TRIVIA: For which major league team did the expected call-up Fred Lewis play for parts of four seasons?

Saturday's answer: Ike Davis had the Mets' first homer at Marlins Park, off Buehrle in the Amazin's first game there, on May 11.

Mets morning briefing 9.1.12

September, 1, 2012
R.A. Dickey delivered a complete game to pick up his 17th win and Ike Davis produced a two-run homer as the Mets beat the Miami Marlins, 3-0, Friday night.

Cincinnati's Johnny Cueto, Washington's Gio Gonzalez and Dickey share the major league lead in wins. Dickey's 190 strikeouts rank second in the NL, two behind the Dodgers' Clayton Kershaw. The knuckleballer's innings count (191 1/3) also trails only Kershaw (192 2/3) in the league. Dickey's third shutout this season is the most by a Met since David Cone produced five in 1992.

Jeremy Hefner (2-5, 4.65 ERA) opposes right-hander Josh Johnson (7-11, 4.00) today at 7:10 p.m.

It does not quite set up meaningful games in September, but the Mets (62-70) trail Philadelphia (63-69) by a game for third place in the NL East. The Amazin's have opened a three-game cushion on cellar-dwelling Miami (59-73).

Saturday's news reports:

• Catcher Mike Nickeas and corner infielder Zach Lutz are due to rejoin the Mets today in Miami, as rosters expand. Collin McHugh will return to face the St. Louis Cardinals on Labor Day at Busch Stadium. The Mets have not yet announced the remainder of the contingent, but Jordany Valdespin, Jenrry Mejia, Jeurys Familia and Elvin Ramirez would be expected to be promoted after Triple-A Buffalo's season ends Monday at Lehigh Valley. The Mets also could reward a veteran such as Matt Tuiasosopo or Fred Lewis. Wally Backman is expected to join the Mets' coaching staff for the next homestand, which begins Friday against the Atlanta Braves. Read more in the Record.

• Dickey is now 4-0 with a 1.16 ERA against the Marlins this season. "When he makes his speech for Cy Young Award, make sure he mentions the Marlins, please," Miami manager Ozzie Guillen told reporters postgame. Read Saturday's game recaps in the Post, Times, Star-Ledger, Newsday, Record and Daily News.

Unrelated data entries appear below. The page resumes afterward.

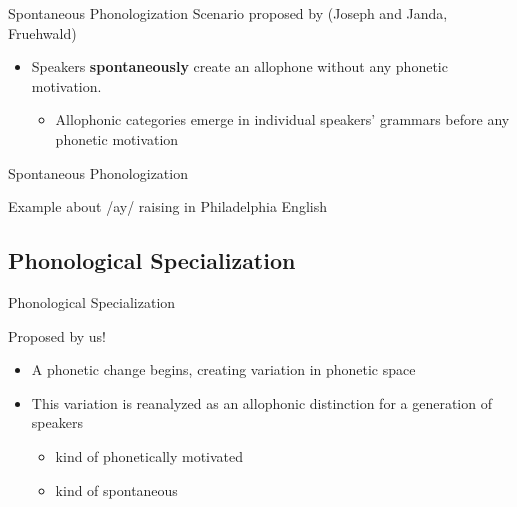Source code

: \documentclass[hyperref={pdfpagelabels=false}]{beamer}
\begin{document}
\begin{frame}{Spontaneous Phonologization}
	Scenario proposed by (Joseph and Janda, Fruehwald) 
	
	\begin{itemize}
		\item Speakers \textbf{spontaneously} create an allophone without any phonetic motivation.  \\
		\begin{itemize}
			\item Allophonic categories emerge in individual speakers' grammars before any phonetic motivation
		\end{itemize}
	\end{itemize}

\end{frame}

\begin{frame}{Spontaneous Phonologization}

	Example about /ay/ raising in Philadelphia English

\end{frame}

\subsection{Phonological Specialization}

\begin{frame}{Phonological Specialization}

	Proposed by us!
	\begin{itemize}
		\item A phonetic change begins, creating variation in phonetic space
		\item This variation is reanalyzed as an allophonic distinction for a generation of speakers
		\begin{itemize}
				\item kind of phonetically motivated
				\item kind of spontaneous
		\end{itemize}
	\end{itemize}

\end{frame}
\end{document}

Josh Thole went 0-for-3 and is now hitless in his past 28 at-bats. The Mets had recently tried to change Thole's approach at the plate to have him produce more power, but they have abandoned that attempt and instructed Thole to revert to his gap hitting while choking up on the bat. Read more in the Star-Ledger and Post.

Wilmer Flores and Allan Dykstra had consecutive homers as Binghamton beat Trenton, 8-5. St. Lucie notched its 81st win, tying the club record, originally set in 2000 by a team that included Heath Bell and Endy Chavez. Brooklyn's Hansel Robles upped his streak of innings without allowing an earned run to 36 and Alex Sanchez homered off rehabbing Pedro Feliciano in a 5-1 win against Staten Island. The Cyclones remained a game ahead of Batavia for the New York-Penn League wild-card lead. Read Friday's minor league recap here.

Mike Pelfrey, who lives in Wichita, Kansas, is due to visit the Mets during the next leg of their trip, in St. Louis. Pelfrey recently resumed throwing. He underwent Tommy John surgery on May 1. Pelfrey is likely to be non-tendered in December because he is making $5.6875 million this season and is eligible for arbitration. The collective bargaining agreement requires him to make at least 80 percent of that amount if he is not cut loose.

• The Mets spent the most per win in Major League Baseball over the past five seasons, with only the Minnesota Timberwolves and St. Louis Rams less efficient in all of the major sports, according to Business Week.

TRIVIA: Which Met had the team's first homer at first-year Marlins Park?

Friday's answer: Jose Reyes' first hit against the Mets came in his only hit during a 1-for-12 series at Citi Field in April. Reyes singled against Jon Rauch.

Mets promote Nickeas, Lutz

August, 31, 2012
Catcher Mike Nickeas and corner infielder Zach Lutz are due to join the Mets on Saturday in Miami as rosters expand.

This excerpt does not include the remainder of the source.